- **Exercise requirements**: State how many lines in the records below contain the string "root", and give nothing besides that number.

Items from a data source
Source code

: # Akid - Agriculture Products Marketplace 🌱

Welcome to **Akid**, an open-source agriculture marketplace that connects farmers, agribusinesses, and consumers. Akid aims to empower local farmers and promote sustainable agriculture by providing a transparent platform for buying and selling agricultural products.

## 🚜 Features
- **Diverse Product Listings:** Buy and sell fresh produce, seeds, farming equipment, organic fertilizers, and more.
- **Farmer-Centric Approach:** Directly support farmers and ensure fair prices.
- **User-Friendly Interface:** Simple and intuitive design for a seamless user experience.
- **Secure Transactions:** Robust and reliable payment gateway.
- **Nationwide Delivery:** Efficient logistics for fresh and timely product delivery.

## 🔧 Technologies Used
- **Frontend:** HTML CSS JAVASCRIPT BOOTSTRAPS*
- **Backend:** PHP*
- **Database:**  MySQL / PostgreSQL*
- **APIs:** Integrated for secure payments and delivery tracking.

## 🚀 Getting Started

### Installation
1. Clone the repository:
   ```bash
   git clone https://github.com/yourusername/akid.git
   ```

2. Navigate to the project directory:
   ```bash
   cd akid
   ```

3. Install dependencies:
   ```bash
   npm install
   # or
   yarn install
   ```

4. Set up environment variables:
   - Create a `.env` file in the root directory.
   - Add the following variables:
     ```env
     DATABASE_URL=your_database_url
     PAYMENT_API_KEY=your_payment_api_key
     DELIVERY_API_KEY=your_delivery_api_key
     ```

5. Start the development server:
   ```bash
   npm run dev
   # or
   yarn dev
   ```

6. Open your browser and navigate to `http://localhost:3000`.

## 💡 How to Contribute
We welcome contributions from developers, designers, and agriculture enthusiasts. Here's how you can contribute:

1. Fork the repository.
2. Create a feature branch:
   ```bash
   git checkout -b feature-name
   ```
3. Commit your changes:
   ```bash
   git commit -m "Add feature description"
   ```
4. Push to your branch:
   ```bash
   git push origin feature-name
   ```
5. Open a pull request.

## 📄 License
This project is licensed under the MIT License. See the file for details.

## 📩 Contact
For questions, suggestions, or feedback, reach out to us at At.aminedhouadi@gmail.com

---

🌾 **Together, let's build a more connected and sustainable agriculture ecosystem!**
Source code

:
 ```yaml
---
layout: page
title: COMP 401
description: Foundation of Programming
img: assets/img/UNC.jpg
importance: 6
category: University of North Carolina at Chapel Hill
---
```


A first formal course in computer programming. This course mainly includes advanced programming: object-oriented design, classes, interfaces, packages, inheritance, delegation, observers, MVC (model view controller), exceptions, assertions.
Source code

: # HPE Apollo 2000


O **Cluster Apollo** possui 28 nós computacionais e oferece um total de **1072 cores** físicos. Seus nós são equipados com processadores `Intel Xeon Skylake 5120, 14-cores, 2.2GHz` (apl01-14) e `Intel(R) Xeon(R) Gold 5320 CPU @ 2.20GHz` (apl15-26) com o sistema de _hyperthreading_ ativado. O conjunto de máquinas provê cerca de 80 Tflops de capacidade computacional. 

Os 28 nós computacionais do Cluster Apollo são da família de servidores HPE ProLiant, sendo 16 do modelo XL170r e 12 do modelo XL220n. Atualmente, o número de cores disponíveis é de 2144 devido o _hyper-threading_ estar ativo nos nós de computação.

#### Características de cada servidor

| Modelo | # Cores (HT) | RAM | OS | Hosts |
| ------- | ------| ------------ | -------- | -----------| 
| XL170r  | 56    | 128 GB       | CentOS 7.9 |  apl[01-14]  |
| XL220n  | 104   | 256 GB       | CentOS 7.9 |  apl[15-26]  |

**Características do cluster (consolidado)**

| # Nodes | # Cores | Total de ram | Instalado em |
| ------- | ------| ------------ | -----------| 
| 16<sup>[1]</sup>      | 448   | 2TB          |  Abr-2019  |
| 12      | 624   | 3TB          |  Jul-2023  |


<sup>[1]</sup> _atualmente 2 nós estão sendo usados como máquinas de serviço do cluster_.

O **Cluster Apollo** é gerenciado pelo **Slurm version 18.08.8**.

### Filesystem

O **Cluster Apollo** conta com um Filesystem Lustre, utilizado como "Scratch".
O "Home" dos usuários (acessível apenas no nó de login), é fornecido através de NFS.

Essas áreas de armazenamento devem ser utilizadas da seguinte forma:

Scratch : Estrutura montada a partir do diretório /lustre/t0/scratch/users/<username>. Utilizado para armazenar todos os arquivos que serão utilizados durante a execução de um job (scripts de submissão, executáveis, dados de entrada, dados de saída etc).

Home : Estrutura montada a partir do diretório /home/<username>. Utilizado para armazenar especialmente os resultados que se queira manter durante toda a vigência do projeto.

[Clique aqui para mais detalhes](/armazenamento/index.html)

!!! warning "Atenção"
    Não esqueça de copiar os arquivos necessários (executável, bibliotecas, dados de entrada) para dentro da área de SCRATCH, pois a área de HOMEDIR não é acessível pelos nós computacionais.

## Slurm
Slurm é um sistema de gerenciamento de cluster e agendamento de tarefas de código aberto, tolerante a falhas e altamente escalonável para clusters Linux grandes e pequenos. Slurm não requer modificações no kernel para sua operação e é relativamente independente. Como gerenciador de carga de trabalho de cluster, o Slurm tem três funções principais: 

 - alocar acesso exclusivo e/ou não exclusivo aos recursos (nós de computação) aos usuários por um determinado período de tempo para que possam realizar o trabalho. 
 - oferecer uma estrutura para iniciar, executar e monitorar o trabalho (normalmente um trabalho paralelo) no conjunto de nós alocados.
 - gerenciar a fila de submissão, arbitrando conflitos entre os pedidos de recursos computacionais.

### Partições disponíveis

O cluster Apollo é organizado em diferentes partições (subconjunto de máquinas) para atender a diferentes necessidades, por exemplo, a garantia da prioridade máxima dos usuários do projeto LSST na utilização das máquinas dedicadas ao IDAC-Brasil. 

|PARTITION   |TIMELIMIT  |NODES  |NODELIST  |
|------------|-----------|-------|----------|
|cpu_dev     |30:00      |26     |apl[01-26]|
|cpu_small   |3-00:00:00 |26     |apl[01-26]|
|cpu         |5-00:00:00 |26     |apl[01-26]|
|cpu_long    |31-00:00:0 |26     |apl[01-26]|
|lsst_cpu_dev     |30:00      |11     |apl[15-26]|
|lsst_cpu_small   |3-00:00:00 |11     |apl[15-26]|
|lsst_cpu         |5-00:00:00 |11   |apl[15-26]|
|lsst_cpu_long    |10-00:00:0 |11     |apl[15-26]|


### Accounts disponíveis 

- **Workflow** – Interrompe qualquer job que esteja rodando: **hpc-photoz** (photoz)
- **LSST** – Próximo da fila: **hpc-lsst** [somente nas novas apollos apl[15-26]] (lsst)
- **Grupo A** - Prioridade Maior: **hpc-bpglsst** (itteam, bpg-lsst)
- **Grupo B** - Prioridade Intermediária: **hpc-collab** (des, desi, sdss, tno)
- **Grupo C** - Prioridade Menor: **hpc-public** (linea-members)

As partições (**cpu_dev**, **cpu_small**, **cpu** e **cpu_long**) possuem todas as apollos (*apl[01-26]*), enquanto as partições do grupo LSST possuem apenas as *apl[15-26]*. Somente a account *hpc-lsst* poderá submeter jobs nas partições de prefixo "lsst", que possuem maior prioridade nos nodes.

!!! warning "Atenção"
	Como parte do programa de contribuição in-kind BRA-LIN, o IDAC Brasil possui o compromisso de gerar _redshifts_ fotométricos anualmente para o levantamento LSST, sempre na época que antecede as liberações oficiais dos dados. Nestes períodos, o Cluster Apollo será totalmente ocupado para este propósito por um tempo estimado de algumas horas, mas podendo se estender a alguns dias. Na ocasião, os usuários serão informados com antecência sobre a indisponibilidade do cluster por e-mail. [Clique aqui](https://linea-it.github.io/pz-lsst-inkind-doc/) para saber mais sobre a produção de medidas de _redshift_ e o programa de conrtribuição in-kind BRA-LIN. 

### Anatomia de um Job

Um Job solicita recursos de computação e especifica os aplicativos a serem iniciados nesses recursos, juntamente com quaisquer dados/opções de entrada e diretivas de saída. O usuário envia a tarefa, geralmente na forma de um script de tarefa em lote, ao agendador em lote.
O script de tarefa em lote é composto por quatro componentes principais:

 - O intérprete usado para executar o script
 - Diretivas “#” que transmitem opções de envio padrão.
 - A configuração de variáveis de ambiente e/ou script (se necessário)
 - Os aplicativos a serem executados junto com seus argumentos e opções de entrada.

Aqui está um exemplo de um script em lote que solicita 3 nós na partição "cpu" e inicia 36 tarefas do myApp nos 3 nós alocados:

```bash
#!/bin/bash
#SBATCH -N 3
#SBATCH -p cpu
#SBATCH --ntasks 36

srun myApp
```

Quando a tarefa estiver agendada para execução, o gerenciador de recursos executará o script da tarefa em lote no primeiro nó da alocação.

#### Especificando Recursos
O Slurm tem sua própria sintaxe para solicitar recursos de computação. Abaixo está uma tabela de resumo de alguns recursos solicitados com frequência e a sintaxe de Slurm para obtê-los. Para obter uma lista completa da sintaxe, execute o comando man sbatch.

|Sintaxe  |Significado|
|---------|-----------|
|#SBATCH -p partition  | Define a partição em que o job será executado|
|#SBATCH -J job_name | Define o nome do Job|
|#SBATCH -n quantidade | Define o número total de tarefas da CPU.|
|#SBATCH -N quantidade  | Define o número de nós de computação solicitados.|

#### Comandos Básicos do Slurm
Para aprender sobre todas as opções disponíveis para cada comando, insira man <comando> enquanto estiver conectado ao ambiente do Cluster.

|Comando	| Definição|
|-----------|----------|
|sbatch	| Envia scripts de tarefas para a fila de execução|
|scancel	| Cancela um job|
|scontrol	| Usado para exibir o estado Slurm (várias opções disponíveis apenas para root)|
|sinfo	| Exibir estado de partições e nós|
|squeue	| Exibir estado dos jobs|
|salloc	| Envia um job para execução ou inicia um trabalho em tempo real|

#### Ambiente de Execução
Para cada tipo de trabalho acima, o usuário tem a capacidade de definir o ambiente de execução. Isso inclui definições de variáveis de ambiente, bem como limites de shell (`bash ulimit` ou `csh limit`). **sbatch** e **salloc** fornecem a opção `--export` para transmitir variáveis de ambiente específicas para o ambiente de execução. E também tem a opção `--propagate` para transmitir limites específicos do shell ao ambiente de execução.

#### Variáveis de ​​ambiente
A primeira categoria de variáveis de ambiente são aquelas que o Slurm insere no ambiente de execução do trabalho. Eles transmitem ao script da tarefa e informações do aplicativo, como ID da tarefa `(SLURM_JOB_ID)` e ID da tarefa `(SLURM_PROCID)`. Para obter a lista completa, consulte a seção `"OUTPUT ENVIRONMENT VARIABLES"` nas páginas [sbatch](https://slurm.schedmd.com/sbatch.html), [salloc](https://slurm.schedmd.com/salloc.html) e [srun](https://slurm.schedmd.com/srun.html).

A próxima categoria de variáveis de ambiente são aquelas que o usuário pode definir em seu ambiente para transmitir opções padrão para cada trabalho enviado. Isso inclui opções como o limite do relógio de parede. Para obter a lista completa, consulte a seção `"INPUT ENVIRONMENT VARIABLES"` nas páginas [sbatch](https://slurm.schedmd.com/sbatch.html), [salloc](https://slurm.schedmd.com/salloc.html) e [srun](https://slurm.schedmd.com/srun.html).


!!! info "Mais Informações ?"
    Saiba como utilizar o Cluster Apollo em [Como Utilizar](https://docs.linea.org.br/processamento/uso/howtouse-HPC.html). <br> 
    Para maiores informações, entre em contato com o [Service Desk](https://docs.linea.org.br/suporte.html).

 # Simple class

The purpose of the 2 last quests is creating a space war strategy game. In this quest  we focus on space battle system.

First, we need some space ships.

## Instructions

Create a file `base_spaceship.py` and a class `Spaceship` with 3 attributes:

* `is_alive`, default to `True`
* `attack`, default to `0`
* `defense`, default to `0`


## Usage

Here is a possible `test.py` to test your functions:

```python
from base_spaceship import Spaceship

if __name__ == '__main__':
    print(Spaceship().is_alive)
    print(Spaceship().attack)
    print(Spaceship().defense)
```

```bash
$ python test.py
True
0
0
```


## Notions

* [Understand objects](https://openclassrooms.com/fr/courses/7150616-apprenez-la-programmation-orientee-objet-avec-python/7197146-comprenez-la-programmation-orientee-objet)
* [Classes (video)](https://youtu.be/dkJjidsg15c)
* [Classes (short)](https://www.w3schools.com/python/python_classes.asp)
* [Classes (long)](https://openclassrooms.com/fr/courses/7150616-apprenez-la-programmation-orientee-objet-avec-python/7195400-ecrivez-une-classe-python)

- **Task output**: 2